I sayled thither in a shippe of my own which was victualled by that gentleman myself and some others. We likewise did set forth another shippe for a fishing voyage which also carried some victuals for those people which had been formerly sent to inhabit there, but this ship was intercepted by an English erring captaine (a pirate) that went forth with Sir Walter Rawleigh.....whereby the fishing voyage of both our shippes was overthrown and the Plantation hindered.
— Letter to Sir William Vaughan, 1618 by Sir Richard Withbourne.

Upon arrival at Cambriol, Whitbourne was not pleased with the progress of the original settlers and sent all but six back to Wales citing a complete lack of pioneering initiative and thorough laziness. Withbourne was harsh and vitriolic in his description of the work the settlers had done in the year since they first arrived as can be seen in his correspondence to Vaughan:

For certainly I have already seen and known by experience that the desired plantation can never be made beneficial by such idle fellows as I found there in 1618 when I was there with the power by virtue of a graunte from the Patentees, which people had remained there a whole yeere before I came theare or knew any or them and never applied themselves to any commendable thing, or not so much as to make themselves a house to lodge in, but lay in such cold and simple rooms all the winter as the fisherman had formerly built there for their necessary occasions the yeere before those men arrived there.
— Letter to Sir William Vaughan, 1618 by Sir Richard Withbourne.

With the loss of population, Vaughan was obligated to hand over the northern part of his colony (Fermeuse area) to Lord Falkland and to Lord Baltimore the area around Ferryland.

==Vaughan at New Cambriol==
Vaughan did eventually arrive at his colony in 1622 and during his three or four years stay wrote The Golden Fleece in an effort to stimulate the colonists into hard work. He returned to Britain to arrange publication of his work and returned to New Cambriol in 1628. The colony suffered terribly over the next few years due to harsh weather conditions and the constant destruction of property at the hands of the French and other Grand Bank fishermen.
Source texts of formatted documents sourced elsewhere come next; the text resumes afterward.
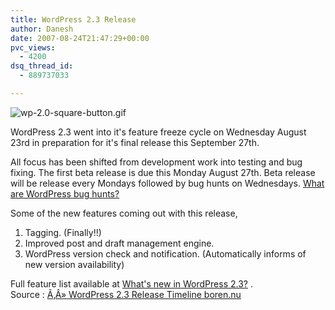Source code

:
 ```yaml
---
title: WordPress 2.3 Release
author: Danesh
date: 2007-08-24T21:47:29+00:00
pvc_views:
  - 4200
dsq_thread_id:
  - 889737033

---
```

![wp-2.0-square-button.gif][1]

WordPress 2.3 went into it's feature freeze cycle on Wednesday August 23rd in preparation for it's final release this September 27th.

All focus has been shifted from development work into testing and bug fixing. The first beta release is due this Monday August 27th. Beta release will be release every Mondays followed by bug hunts on Wednesdays. [What are WordPress bug hunts?][2]

Some of the new features coming out with this release,

  1. Tagging. (Finally!!)
  2. Improved post and draft management engine.
  3. WordPress version check and notification. (Automatically informs of new version availability)

Full feature list available at [What's new in WordPress 2.3?][3] .  
Source : [Ã‚Â» WordPress 2.3 Release Timeline boren.nu][4]

 [1]: /wp-content/uploads/2007/02/wp-20-square-button.gif
 [2]: http://codex.wordpress.org/WordPress_Bug_Hunts
 [3]: http://codex.wordpress.org/Version_2.3
 [4]: http://boren.nu/archives/2007/08/24/wordpress-23-release-timeline/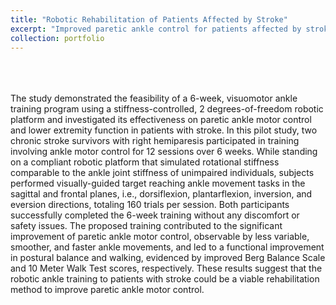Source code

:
 ```yaml
---
title: "Robotic Rehabilitation of Patients Affected by Stroke"
excerpt: "Improved paretic ankle control for patients affected by stroke using a novel robotic platform<br/>"<img src='/images/stroke.png' width=500>
collection: portfolio
---
```

<br>
<br>
<br>
The study demonstrated the feasibility of a 6-week, visuomotor ankle training program using a stiffness-controlled, 2 degrees-of-freedom robotic platform and investigated its effectiveness on paretic ankle motor control and lower extremity function in patients with stroke. In this pilot study, two chronic stroke survivors with right hemiparesis participated in training involving ankle motor control for 12 sessions over 6 weeks. While standing on a compliant robotic platform that simulated rotational stiffness comparable to the ankle joint stiffness of unimpaired individuals, subjects performed visually-guided target reaching ankle movement tasks in the sagittal and frontal planes, i.e., dorsiflexion, plantarflexion, inversion, and eversion directions, totaling 160 trials per session. Both participants successfully completed the 6-week training without any discomfort or safety issues. The proposed training contributed to the significant improvement of paretic ankle motor control, observable by less variable, smoother, and faster ankle movements, and led to a functional improvement in postural balance and walking, evidenced by improved Berg Balance Scale and 10 Meter Walk Test scores, respectively. These results suggest that the robotic ankle training to patients with stroke could be a viable rehabilitation method to improve paretic ankle motor control.

<br>
<br>


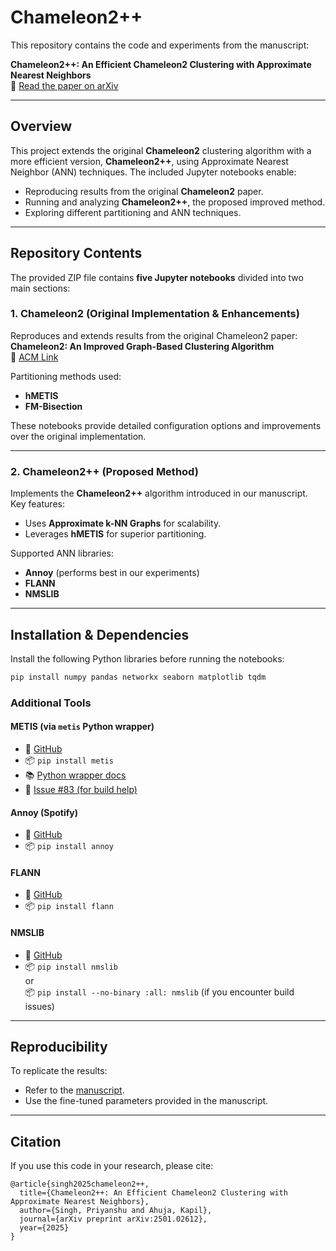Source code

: # Chameleon2++

This repository contains the code and experiments from the manuscript:

**Chameleon2++: An Efficient Chameleon2 Clustering with Approximate Nearest Neighbors**  
📄 [Read the paper on arXiv](http://arxiv.org/abs/2501.02612)

---

## Overview

This project extends the original **Chameleon2** clustering algorithm with a more efficient version, **Chameleon2++**, using Approximate Nearest Neighbor (ANN) techniques. The included Jupyter notebooks enable:

- Reproducing results from the original **Chameleon2** paper.
- Running and analyzing **Chameleon2++**, the proposed improved method.
- Exploring different partitioning and ANN techniques.

---

## Repository Contents

The provided ZIP file contains **five Jupyter notebooks** divided into two main sections:

### 1. Chameleon2 (Original Implementation & Enhancements)

Reproduces and extends results from the original Chameleon2 paper:  
**Chameleon2: An Improved Graph-Based Clustering Algorithm**  
🔗 [ACM Link](https://dl.acm.org/doi/10.1145/3299876)

Partitioning methods used:
- **hMETIS**
- **FM-Bisection**

These notebooks provide detailed configuration options and improvements over the original implementation.

---

### 2. Chameleon2++ (Proposed Method)

Implements the **Chameleon2++** algorithm introduced in our manuscript.  
Key features:
- Uses **Approximate k-NN Graphs** for scalability.
- Leverages **hMETIS** for superior partitioning.

Supported ANN libraries:
- **Annoy** (performs best in our experiments)
- **FLANN**
- **NMSLIB**

---

## Installation & Dependencies

Install the following Python libraries before running the notebooks:

```bash
pip install numpy pandas networkx seaborn matplotlib tqdm
```

### Additional Tools

#### METIS (via `metis` Python wrapper)
- 🔗 [GitHub](https://github.com/KarypisLab/METIS)
- 📦 `pip install metis`
- 📚 [Python wrapper docs](https://metis.readthedocs.io/en/latest/)
- 🔧 [Issue #83 (for build help)](https://github.com/KarypisLab/METIS/issues/83)

#### Annoy (Spotify)
- 🔗 [GitHub](https://github.com/spotify/annoy)
- 📦 `pip install annoy`

#### FLANN
- 🔗 [GitHub](https://github.com/flann-lib/flann)
- 📦 `pip install flann`

#### NMSLIB
- 🔗 [GitHub](https://github.com/nmslib/nmslib)
- 📦 `pip install nmslib`  
  or  
  📦 `pip install --no-binary :all: nmslib` (if you encounter build issues)

---

## Reproducibility

To replicate the results:
- Refer to the [manuscript](http://arxiv.org/abs/2501.02612).
- Use the fine-tuned parameters provided in the manuscript.

---

## Citation

If you use this code in your research, please cite:

```
@article{singh2025chameleon2++,
  title={Chameleon2++: An Efficient Chameleon2 Clustering with Approximate Nearest Neighbors},
  author={Singh, Priyanshu and Ahuja, Kapil},
  journal={arXiv preprint arXiv:2501.02612},
  year={2025}
}
```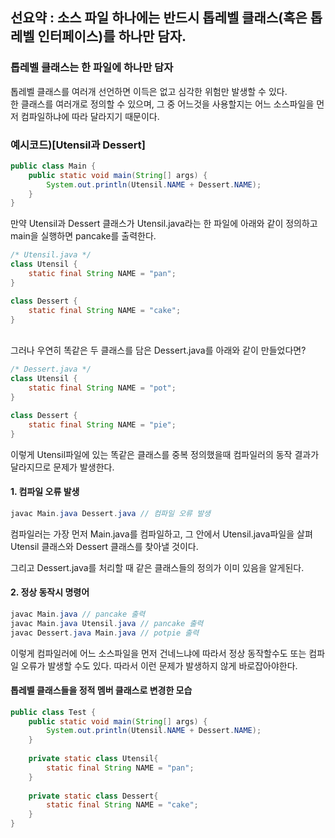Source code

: ## 선요약 : 소스 파일 하나에는 반드시 톱레벨 클래스(혹은 톱레벨 인터페이스)를 하나만 담자.

### 톱레벨 클래스는 한 파일에 하나만 담자

톱레벨 클래스를 여러개 선언하면 이득은 없고 심각한 위험만 발생할 수 있다.<br>
한 클래스를 여러개로 정의할 수 있으며, 그 중 어느것을 사용할지는 어느 소스파일을 먼저 컴파일하냐에 따라 달라지기 때문이다.<br>

### 예시코드)[Utensil과 Dessert]
```java
public class Main {
    public static void main(String[] args) {
        System.out.println(Utensil.NAME + Dessert.NAME);
    }
}
```

만약 Utensil과 Dessert 클래스가 Utensil.java라는 한 파일에 아래와 같이 정의하고 main을 실행하면 pancake를 출력한다.
```java
/* Utensil.java */
class Utensil {
    static final String NAME = "pan";
}

class Dessert {
    static final String NAME = "cake";
}
```

<br>
그러나 우연히 똑같은 두 클래스를 담은 Dessert.java를 아래와 같이 만들었다면?

```java
/* Dessert.java */
class Utensil {
    static final String NAME = "pot";
}

class Dessert {
    static final String NAME = "pie";
}
```

이렇게 Utensil파일에 있는 똑같은 클래스를 중복 정의했을때 컴파일러의 동작 결과가 달라지므로 문제가 발생한다.<br>

#### 1. 컴파일 오류 발생 
```java
javac Main.java Dessert.java // 컴파일 오류 발생
```
컴파일러는 가장 먼저 Main.java를 컴파일하고, 그 안에서 Utensil.java파일을 살펴 Utensil 클래스와 Dessert 클래스를 찾아낼 것이다.

그리고 Dessert.java를 처리할 때 같은 클래스들의 정의가 이미 있음을 알게된다.

#### 2. 정상 동작시 명령어
```java
javac Main.java // pancake 출력
javac Main.java Utensil.java // pancake 출력
javac Dessert.java Main.java // potpie 출력
```

이렇게 컴파일러에 어느 소스파일을 먼저 건네느냐에 따라서 정상 동작할수도 또는 컴파일 오류가 발생할 수도 있다. 따라서 이런 문제가 발생하지 않게 바로잡아야한다.

#### 톱레벨 클래스들을 정적 멤버 클래스로 변경한 모습
```java
public class Test {
    public static void main(String[] args) {
        System.out.println(Utensil.NAME + Dessert.NAME);
    }
    
    private static class Utensil{
        static final String NAME = "pan";
    }
    
    private static class Dessert{
        static final String NAME = "cake";
    }
}
```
Vaughan had returned to his native Wales in 1630 to settle his financial affairs and at the same time to convince his brother-in-law Sir Henry Salusbury of Denbigh and other "gentlemen of Wales" to join him in his colony at New Cambriol. Vaughan had offered grants of land but no one took him up on the offer.

==Dissolution of colony==
No other information is available to determine if Vaughan had returned to his colony New Cambriol after 1630, but his efforts to entice further colonization did not cease. In 1630 he published a medical handbook entitled Newlander's Cure, whereby it contained advice for colonists on the preservation of health.

All efforts to increase colonization had failed and sometime between 1630 and 1637 the colony was abandoned. At that time Vaughan was nearly sixty years old and he had given up any further attempts of colonization. In 1637 the Privy Council was informed of its failure and the failure of other colonies in Newfoundland.

Then in 1637 Sir David Kirke and his partners were given a royal charter giving them possession of Newfoundland with Kirke as Proprietary Governor. This charter superseded all other earlier charters granted to the earlier colonizers of the Avalon Peninsula, as they were deemed to have been abandoned.